The Office (US) and Parks and Recreation

Parks and Recreation was originally intended as a spin-off of The Office, but the idea was abandoned, and the two shows existed independently. Rashida Jones plays Ann Perkins and Karen Filippelli in both series. Fans have come up with convincing ideas for linking The Office and Parks and Recreation because of her appearances in both series. One fan theory famously argues, “Karen testified against the Scranton Strangler and was forced to enter the Witness Protection Program. They sent her to a little-known town called Pawnee, Indiana.” Jerry from Parks and Rec was also seen in the background of one episode of The Office. There can be a hundred fan theories, but the nuances of both shows don’t give away anything.
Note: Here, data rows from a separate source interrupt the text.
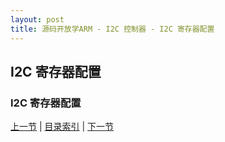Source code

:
 ```yaml
---
layout: post
title: 源码开放学ARM - I2C 控制器 - I2C 寄存器配置
---
```


## I2C 寄存器配置

### I2C 寄存器配置

	


[上一节](chp15-4.html)  |  [目录索引](../index.html)  |  [下一节](chp15-6.html)
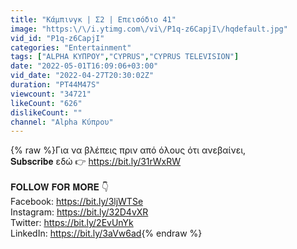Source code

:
```yaml
---
title: "Κάμπινγκ | Σ2 | Επεισόδιο 41"
image: "https:\/\/i.ytimg.com\/vi\/P1q-z6CapjI\/hqdefault.jpg"
vid_id: "P1q-z6CapjI"
categories: "Entertainment"
tags: ["ALPHA ΚΥΠΡΟΥ","CYPRUS","CYPRUS TELEVISION"]
date: "2022-05-01T16:09:06+03:00"
vid_date: "2022-04-27T20:30:02Z"
duration: "PT44M47S"
viewcount: "34721"
likeCount: "626"
dislikeCount: ""
channel: "Alpha Κύπρου"
---
```

{% raw %}Για να βλέπεις πριν από όλους ότι ανεβαίνει, <br />𝐒𝐮𝐛𝐬𝐜𝐫𝐢𝐛𝐞 εδώ 👉 <a rel="nofollow" target="blank" href="https://bit.ly/31rWxRW">https://bit.ly/31rWxRW</a><br /><br />𝐅𝐎𝐋𝐋𝐎𝐖 𝐅𝐎𝐑 𝐌𝐎𝐑𝐄 👇<br />Facebook: <a rel="nofollow" target="blank" href="https://bit.ly/3ljWTSe">https://bit.ly/3ljWTSe</a><br />Instagram: <a rel="nofollow" target="blank" href="https://bit.ly/32D4vXR">https://bit.ly/32D4vXR</a><br />Twitter: <a rel="nofollow" target="blank" href="https://bit.ly/2EvUnYk">https://bit.ly/2EvUnYk</a><br />LinkedIn: <a rel="nofollow" target="blank" href="https://bit.ly/3aVw6ad">https://bit.ly/3aVw6ad</a>{% endraw %}
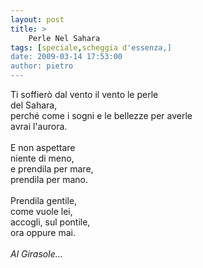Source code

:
 ```yaml
---
layout: post
title: >
    Perle Nel Sahara
tags: [speciale,scheggia d'essenza,]
date: 2009-03-14 17:53:00
author: pietro
---
```

Ti soffierò dal vento il vento le perle<br/>del Sahara,<br/>perché come i sogni e le bellezze per averle<br/>avrai l'aurora.<br/><br/>E non aspettare<br/>niente di meno,<br/>e prendila per mare,<br/>prendila per mano.<br/><br/>Prendila gentile,<br/>come vuole lei,<br/>accogli, sul pontile,<br/>ora oppure mai.<br/><br/><span style="font-style: italic">Al Girasole...</span>

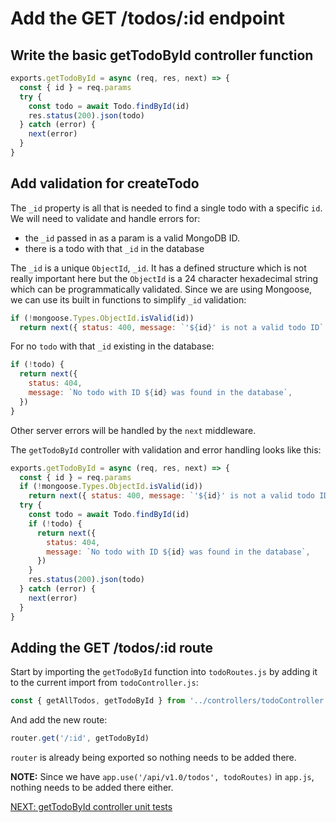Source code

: # Add the GET /todos/:id endpoint

## Write the basic getTodoById controller function

```javascript
exports.getTodoById = async (req, res, next) => {
  const { id } = req.params
  try {
    const todo = await Todo.findById(id)
    res.status(200).json(todo)
  } catch (error) {
    next(error)
  }
}
```

## Add validation for createTodo

The `_id` property is all that is needed to find a single todo with a specific `id`. We will need to validate and handle errors for:

- the `_id` passed in as a param is a valid MongoDB ID.
- there is a todo with that `_id` in the database

The `_id` is a unique `ObjectId`, `_id`. It has a defined structure which is not really important here but the `ObjectId` is a 24 character hexadecimal string which can be programmatically validated. Since we are using Mongoose, we can use its built in functions to simplify `_id` validation:

```javascript
if (!mongoose.Types.ObjectId.isValid(id))
  return next({ status: 400, message: `'${id}' is not a valid todo ID` })
```

For no `todo` with that `_id` existing in the database:

```javascript
if (!todo) {
  return next({
    status: 404,
    message: `No todo with ID ${id} was found in the database`,
  })
}
```

Other server errors will be handled by the `next` middleware.

The `getTodoById` controller with validation and error handling looks like this:

```javascript
exports.getTodoById = async (req, res, next) => {
  const { id } = req.params
  if (!mongoose.Types.ObjectId.isValid(id))
    return next({ status: 400, message: `'${id}' is not a valid todo ID` })
  try {
    const todo = await Todo.findById(id)
    if (!todo) {
      return next({
        status: 404,
        message: `No todo with ID ${id} was found in the database`,
      })
    }
    res.status(200).json(todo)
  } catch (error) {
    next(error)
  }
}
```

## Adding the GET /todos/:id route

Start by importing the `getTodoById` function into `todoRoutes.js` by adding it to the current import from `todoController.js`:

```javascript
const { getAllTodos, getTodoById } from '../controllers/todoController')
```

And add the new route:

```javascript
router.get('/:id', getTodoById)
```

`router` is already being exported so nothing needs to be added there.

**NOTE:** Since we have `app.use('/api/v1.0/todos', todoRoutes)` in `app.js`, nothing needs to be added there either.

[NEXT: getTodoById controller unit tests](3b_getTodoById_unitTests.md)
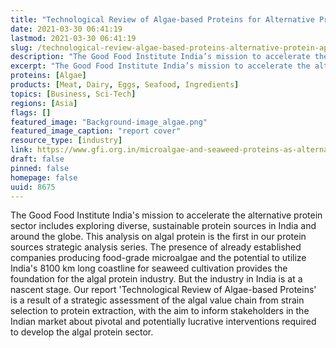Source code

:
 ```yaml
---
title: "Technological Review of Algae-based Proteins for Alternative Protein Applications"
date: 2021-03-30 06:41:19
lastmod: 2021-03-30 06:41:19
slug: /technological-review-algae-based-proteins-alternative-protein-applications
description: "The Good Food Institute India’s mission to accelerate the alternative protein sector includes exploring diverse, sustainable protein sources in India and around the globe. This analysis on algal protein is the first in our protein sources strategic analysis series. The presence of already established companies producing food-grade microalgae and the potential to utilize India’s 8100 km long coastline for seaweed cultivation provides the foundation for the algal protein industry. But the industry in India is at a nascent stage."
excerpt: "The Good Food Institute India’s mission to accelerate the alternative protein sector includes exploring diverse, sustainable protein sources in India and around the globe. This analysis on algal protein is the first in our protein sources strategic analysis series. The presence of already established companies producing food-grade microalgae and the potential to utilize India’s 8100 km long coastline for seaweed cultivation provides the foundation for the algal protein industry. But the industry in India is at a nascent stage."
proteins: [Algae]
products: [Meat, Dairy, Eggs, Seafood, Ingredients]
topics: [Business, Sci-Tech]
regions: [Asia]
flags: []
featured_image: "Background-image_algae.png"
featured_image_caption: "report cover"
resource_type: [industry]
link: https://www.gfi.org.in/microalgae-and-seaweed-proteins-as-alternative-proteins/
draft: false
pinned: false
homepage: false
uuid: 8675
---
```

The Good Food Institute India's mission to accelerate the alternative
protein sector includes exploring diverse, sustainable protein sources
in India and around the globe. This analysis on algal protein is the
first in our protein sources strategic analysis series. The presence of
already established companies producing food-grade microalgae and the
potential to utilize India's 8100 km long coastline for seaweed
cultivation provides the foundation for the algal protein industry. But
the industry in India is at a nascent stage. Our report 'Technological
Review of Algae-based Proteins' is a result of a strategic assessment of
the algal value chain from strain selection to protein extraction, with
the aim to inform stakeholders in the Indian market about pivotal and
potentially lucrative interventions required to develop the algal
protein sector.
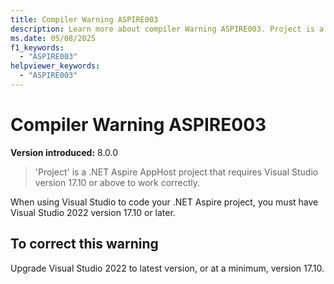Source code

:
 ```yaml
---
title: Compiler Warning ASPIRE003
description: Learn more about compiler Warning ASPIRE003. Project is a .NET Aspire AppHost project that requires Visual Studio version 17.10 or above to work correctly.
ms.date: 05/08/2025
f1_keywords:
  - "ASPIRE003"
helpviewer_keywords:
  - "ASPIRE003"
---
```


# Compiler Warning ASPIRE003

**Version introduced:** 8.0.0

> 'Project' is a .NET Aspire AppHost project that requires Visual Studio version 17.10 or above to work correctly.

When using Visual Studio to code your .NET Aspire project, you must have Visual Studio 2022 version 17.10 or later.

## To correct this warning

Upgrade Visual Studio 2022 to latest version, or at a minimum, version 17.10.
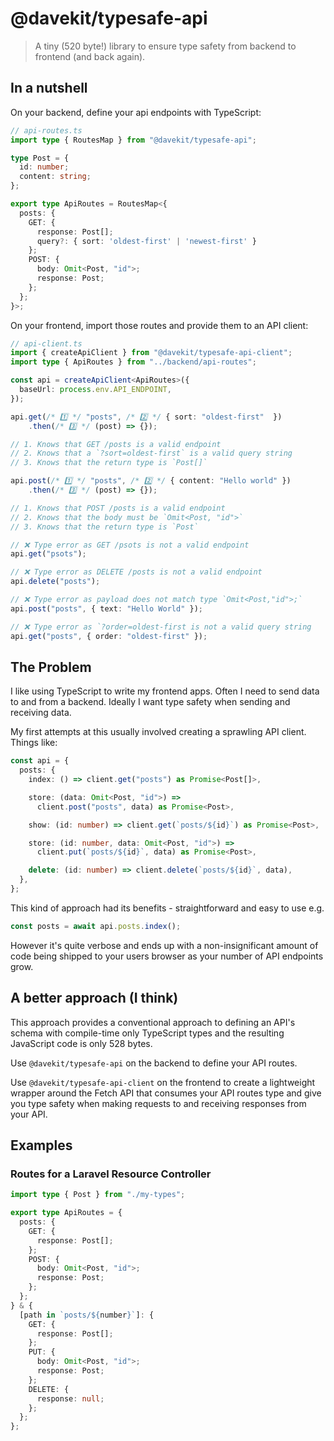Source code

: # @davekit/typesafe-api

> A tiny (520 byte!) library to ensure type safety from backend to frontend (and back again).

## In a nutshell

On your backend, define your api endpoints with TypeScript:

```ts
// api-routes.ts
import type { RoutesMap } from "@davekit/typesafe-api";

type Post = {
  id: number;
  content: string;
};

export type ApiRoutes = RoutesMap<{
  posts: {
    GET: {
      response: Post[];
      query?: { sort: 'oldest-first' | 'newest-first' }
    };
    POST: {
      body: Omit<Post, "id">;
      response: Post;
    };
  };
}>;
```

On your frontend, import those routes and provide them to an API client:

```ts
// api-client.ts
import { createApiClient } from "@davekit/typesafe-api-client";
import type { ApiRoutes } from "../backend/api-routes";

const api = createApiClient<ApiRoutes>({
  baseUrl: process.env.API_ENDPOINT,
});

api.get(/* 1️⃣ */ "posts", /* 2️⃣ */ { sort: "oldest-first"  })
    .then(/* 3️⃣ */ (post) => {});

// 1. Knows that GET /posts is a valid endpoint
// 2. Knows that a `?sort=oldest-first` is a valid query string
// 3. Knows that the return type is `Post[]`

api.post(/* 1️⃣ */ "posts", /* 2️⃣ */ { content: "Hello world" })
    .then(/* 3️⃣ */ (post) => {});

// 1. Knows that POST /posts is a valid endpoint
// 2. Knows that the body must be `Omit<Post, "id">`
// 3. Knows that the return type is `Post`

// ❌ Type error as GET /psots is not a valid endpoint
api.get("psots");

// ❌ Type error as DELETE /posts is not a valid endpoint
api.delete("posts");

// ❌ Type error as payload does not match type `Omit<Post,"id">;`
api.post("posts", { text: "Hello World" });

// ❌ Type error as `?order=oldest-first is not a valid query string
api.get("posts", { order: "oldest-first" });
```

## The Problem

I like using TypeScript to write my frontend apps. Often I need to send data to and from a backend. Ideally I want type safety when sending and receiving data.

My first attempts at this usually involved creating a sprawling API client. Things like:

```ts
const api = {
  posts: {
    index: () => client.get("posts") as Promise<Post[]>,

    store: (data: Omit<Post, "id">) =>
      client.post("posts", data) as Promise<Post>,

    show: (id: number) => client.get(`posts/${id}`) as Promise<Post>,

    store: (id: number, data: Omit<Post, "id">) =>
      client.put(`posts/${id}`, data) as Promise<Post>,

    delete: (id: number) => client.delete(`posts/${id}`, data),
  },
};
```

This kind of approach had its benefits - straightforward and easy to use e.g.

```ts
const posts = await api.posts.index();
```

However it's quite verbose and ends up with a non-insignificant amount of code being shipped to your users browser as your number of API endpoints grow.

## A better approach (I think)

This approach provides a conventional approach to defining an API's schema with compile-time only TypeScript types and the resulting JavaScript code is only 528 bytes.

Use `@davekit/typesafe-api` on the backend to define your API routes.

Use `@davekit/typesafe-api-client` on the frontend to create a lightweight wrapper around the Fetch API that consumes your API routes type and give you type safety when making requests to and receiving responses from your API.

## Examples

### Routes for a Laravel Resource Controller

```ts
import type { Post } from "./my-types";

export type ApiRoutes = {
  posts: {
    GET: {
      response: Post[];
    };
    POST: {
      body: Omit<Post, "id">;
      response: Post;
    };
  };
} & {
  [path in `posts/${number}`]: {
    GET: {
      response: Post[];
    };
    PUT: {
      body: Omit<Post, "id">;
      response: Post;
    };
    DELETE: {
      response: null;
    };
  };
};
```
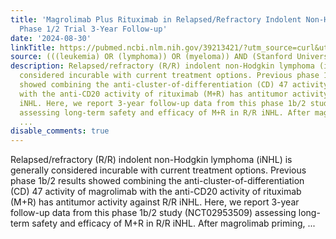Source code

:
 ```yaml
---
title: 'Magrolimab Plus Rituximab in Relapsed/Refractory Indolent Non-Hodgkin Lymphoma:
  Phase 1/2 Trial 3-Year Follow-up'
date: '2024-08-30'
linkTitle: https://pubmed.ncbi.nlm.nih.gov/39213421/?utm_source=curl&utm_medium=rss&utm_campaign=pubmed-2&utm_content=1Rkszs2HVZ2RHP33OibaNFew6VK-LzjJWTD4GwmLlk8B-wCceh&fc=20220923065203&ff=20240831181334&v=2.18.0.post9+e462414
source: (((leukemia) OR (lymphoma)) OR (myeloma)) AND (Stanford University[Affiliation])
description: Relapsed/refractory (R/R) indolent non-Hodgkin lymphoma (iNHL) is generally
  considered incurable with current treatment options. Previous phase 1b/2 results
  showed combining the anti-cluster-of-differentiation (CD) 47 activity of magrolimab
  with the anti-CD20 activity of rituximab (M+R) has antitumor activity against R/R
  iNHL. Here, we report 3-year follow-up data from this phase 1b/2 study (NCT02953509)
  assessing long-term safety and efficacy of M+R in R/R iNHL. After magrolimab priming,
  ...
disable_comments: true
---
```

Relapsed/refractory (R/R) indolent non-Hodgkin lymphoma (iNHL) is generally considered incurable with current treatment options. Previous phase 1b/2 results showed combining the anti-cluster-of-differentiation (CD) 47 activity of magrolimab with the anti-CD20 activity of rituximab (M+R) has antitumor activity against R/R iNHL. Here, we report 3-year follow-up data from this phase 1b/2 study (NCT02953509) assessing long-term safety and efficacy of M+R in R/R iNHL. After magrolimab priming, ...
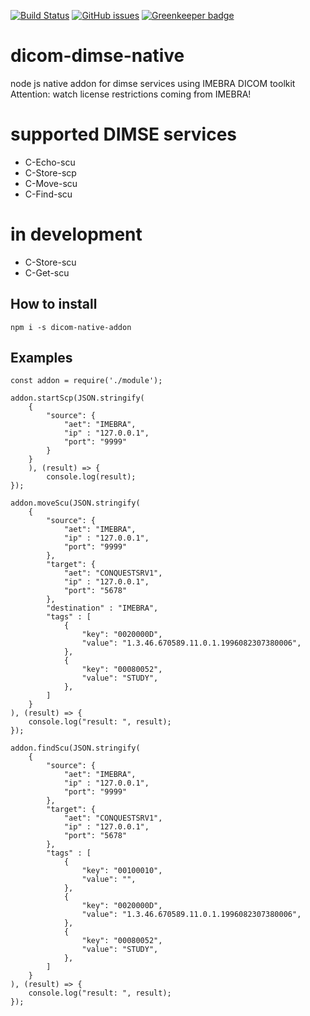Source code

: [![Build Status](https://travis-ci.com/knopkem/dicom-dimse-native.svg?branch=master)](https://travis-ci.com/knopkem/dicom-dimse-native)
[![GitHub issues](https://img.shields.io/github/issues/knopkem/dicom-dimse-native)](https://github.com/knopkem/dicom-dimse-native/issues) 
[![Greenkeeper badge](https://badges.greenkeeper.io/knopkem/dicom-dimse-native.svg)](https://greenkeeper.io/)

# dicom-dimse-native
node js native addon for dimse services using IMEBRA DICOM toolkit 
Attention: watch license restrictions coming from IMEBRA!

# supported DIMSE services
* C-Echo-scu 
* C-Store-scp
* C-Move-scu
* C-Find-scu

# in development
* C-Store-scu
* C-Get-scu

## How to install
```npm i -s dicom-native-addon```

## Examples
```
const addon = require('./module');

addon.startScp(JSON.stringify(
    {
        "source": {
            "aet": "IMEBRA",
            "ip" : "127.0.0.1",
            "port": "9999"
        }
    }   
    ), (result) => {
        console.log(result);
});

addon.moveScu(JSON.stringify(
    {
        "source": {
            "aet": "IMEBRA",
            "ip" : "127.0.0.1",
            "port": "9999"
        },
        "target": {
            "aet": "CONQUESTSRV1",
            "ip" : "127.0.0.1",
            "port": "5678"
        },
        "destination" : "IMEBRA",
        "tags" : [
            {
                "key": "0020000D", 
                "value": "1.3.46.670589.11.0.1.1996082307380006",
            },
            {
                "key": "00080052", 
                "value": "STUDY",
            },
        ]
    }
), (result) => {
    console.log("result: ", result);
});

addon.findScu(JSON.stringify(
    {
        "source": {
            "aet": "IMEBRA",
            "ip" : "127.0.0.1",
            "port": "9999"
        },
        "target": {
            "aet": "CONQUESTSRV1",
            "ip" : "127.0.0.1",
            "port": "5678"
        },
        "tags" : [
            {
                "key": "00100010", 
                "value": "",
            },
            {
                "key": "0020000D", 
                "value": "1.3.46.670589.11.0.1.1996082307380006",
            },
            {
                "key": "00080052", 
                "value": "STUDY",
            },
        ]
    }
), (result) => {
    console.log("result: ", result);
});
```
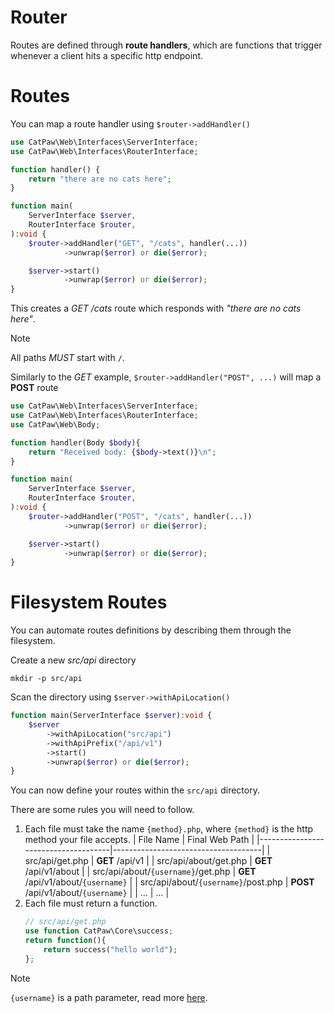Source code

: # Router

Routes are defined through __route handlers__, which are functions that trigger whenever a client hits a specific http endpoint.

# Routes

You can map a route handler using `$router->addHandler()`

```php
use CatPaw\Web\Interfaces\ServerInterface;
use CatPaw\Web\Interfaces\RouterInterface;

function handler() {
    return "there are no cats here";
}

function main(
    ServerInterface $server, 
    RouterInterface $router,
):void {
    $router->addHandler("GET", "/cats", handler(...))
            ->unwrap($error) or die($error);

    $server->start()
            ->unwrap($error) or die($error);
}
```

This creates a _GET /cats_ route which responds with _"there are no cats here"_.

> [!NOTE]
> All paths _MUST_ start with `/`.


Similarly to the _GET_ example, `$router->addHandler("POST", ...)` will map a **POST** route

```php
use CatPaw\Web\Interfaces\ServerInterface;
use CatPaw\Web\Interfaces\RouterInterface;
use CatPaw\Web\Body;

function handler(Body $body){
    return "Received body: {$body->text()}\n";
}

function main(
    ServerInterface $server, 
    RouterInterface $router,
):void {
    $router->addHandler("POST", "/cats", handler(...))
            ->unwrap($error) or die($error);

    $server->start()
            ->unwrap($error) or die($error);
}
```

# Filesystem Routes

You can automate routes definitions by describing them through the filesystem.

Create a new _src/api_ directory
```shell
mkdir -p src/api
```
Scan the directory using `$server->withApiLocation()`
```php
function main(ServerInterface $server):void {
    $server
        ->withApiLocation("src/api")
        ->withApiPrefix("/api/v1")
        ->start()
        ->unwrap($error) or die($error);
}
```

You can now define your routes within the `src/api` directory.

There are some rules you will need to follow.

1. Each file must take the name `{method}.php`, where `{method}` is the http method your file accepts.
   | File Name                           | Final Web Path                      |
   |-------------------------------------|-------------------------------------|
   | src/api/get.php                     | __GET__ /api/v1                     |
   | src/api/about/get.php               | __GET__ /api/v1/about               |
   | src/api/about/`{username}`/get.php  | __GET__ /api/v1/about/`{username}`  |
   | src/api/about/`{username}`/post.php | __POST__ /api/v1/about/`{username}` |
   | ...                                 | ...                                 |
2. Each file must return a function.
   ```php
   // src/api/get.php
   use function CatPaw\Core\success;
   return function(){
       return success("hello world");
   };
   ```

> [!NOTE]
> `{username}` is a path parameter, read more [here](./Server%20Path%20Parameters.md).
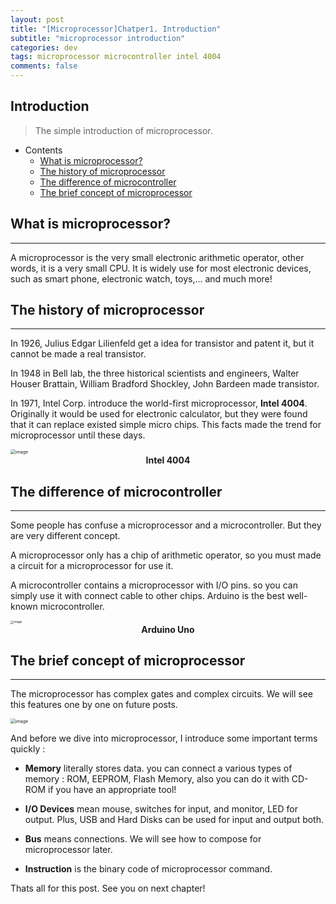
 ```yaml
---
layout: post
title: "[Microprocessor]Chatper1. Introduction"
subtitle: "microprocessor introduction"
categories: dev
tags: microprocessor microcontroller intel 4004
comments: false
---
```


## Introduction
> The simple introduction of microprocessor.

- Contents
	- [What is microprocessor?](#what-is-microprocessor)
	- [The history of microprocessor](#the-history-of-microprocessor)
	- [The difference of microcontroller](#the-difference-of-microcontroller)
	- [The brief concept of microprocessor](#the-brief-concept-of-microprocessor)
	
## What is microprocessor?

---
A microprocessor is the very small electronic arithmetic operator, other words, it is a very small CPU. It is widely use for most electronic devices, such as smart phone, electronic watch, toys,... and much more!



## The history of microprocessor
---
In 1926, Julius Edgar Lilienfeld get a idea for transistor and patent it, but it cannot be made a real transistor.

In 1948 in Bell lab, the three historical scientists and engineers, Walter Houser Brattain, William Bradford Shockley, John Bardeen made transistor.

In 1971, Intel Corp. introduce the world-first microprocessor, **Intel 4004**. Originally it would be used for electronic calculator, but they were found that it can replace existed simple micro chips. This facts made the trend for microprocessor until these days.

<img src="https://github.com/yeosu623/yeosu623.github.io/assets/72304945/65f147de-1220-48e8-8f39-62f71279227d" alt="image" style="zoom: 50%;" />

<center><b>Intel 4004</b></center>



## The difference of microcontroller
---
Some people has confuse a microprocessor and a microcontroller. But they are very different concept.

A microprocessor only has a chip of arithmetic operator, so you must made a circuit for a microprocessor for use it.

A microcontroller contains a microprocessor with I/O pins. so you can simply use it with connect cable to other chips. Arduino is the best well-known microcontroller.

<img src="https://github.com/yeosu623/yeosu623.github.io/assets/72304945/5adbdb44-62c2-4bd4-a10d-c9550b57be24" alt="image" style="zoom: 33%;" />

<center><b>Arduino Uno</b></center>



## The brief concept of microprocessor
---
The microprocessor has complex gates and complex circuits. We will see this features one by one on future posts.

<img src="https://github.com/yeosu623/yeosu623.github.io/assets/72304945/c79cb2ed-d334-43e4-aa03-fa2401f32262" alt="image" style="zoom: 50%;" />



And before we dive into microprocessor, I introduce some important terms quickly :

- **Memory** literally stores data. you can connect a various types of memory : ROM, EEPROM, Flash Memory, also you can do it with CD-ROM if you have an appropriate tool!
- **I/O Devices** mean mouse, switches for input, and monitor, LED for output. Plus, USB and Hard Disks can be used for input and output both.
- **Bus** means connections. We will see how to compose for microprocessor later.

- **Instruction** is the binary code of microprocessor command.



Thats all for this post. See you on next chapter!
Arrested Development and Archer

Jessica Walter, who plays Lucille Bluth in Arrested Development and Malory Archer in Archer, forms the most convincing link. They’re fundamentally the same character: affluent, drunken, manipulative matriarchs who use passive-aggression and martinis as weapons. Some fans believe Malory is Lucille in witness protection. There are many Easter Eggs. Fans have spotted Bluth Company banana stands and other AD references hidden in Archer backgrounds. Both shows aired on FX (Archer still does, while AD has gone to Netflix). Adam Reed (Archer’s creator) and Mitchell Hurwitz (AD’s creator) are friends, and Reed confessed to intentionally concealing AD references as tributes.
Community and Rick and Morty
Community featured a series within a series called Inspector Spacetime (a Doctor Who parody). Some fans believe Rick and Morty reside in the same universe, with Inspector Spacetime being one of Rick’s favourite shows and Rick himself as a rogue Inspector. One of the meta theory convolates, Abed, who is obsessed with television and alternate timelines, either invented Rick and Morty in his head, or Rick is a version of Abed from a timeline in which he became a scientist rather than a filmmaker. Harmon is clearly aware of these hypotheses and appears to enjoy fuelling them with tiny hints. Rick and Morty’s multiverse idea technically allows for any crossover to be legit!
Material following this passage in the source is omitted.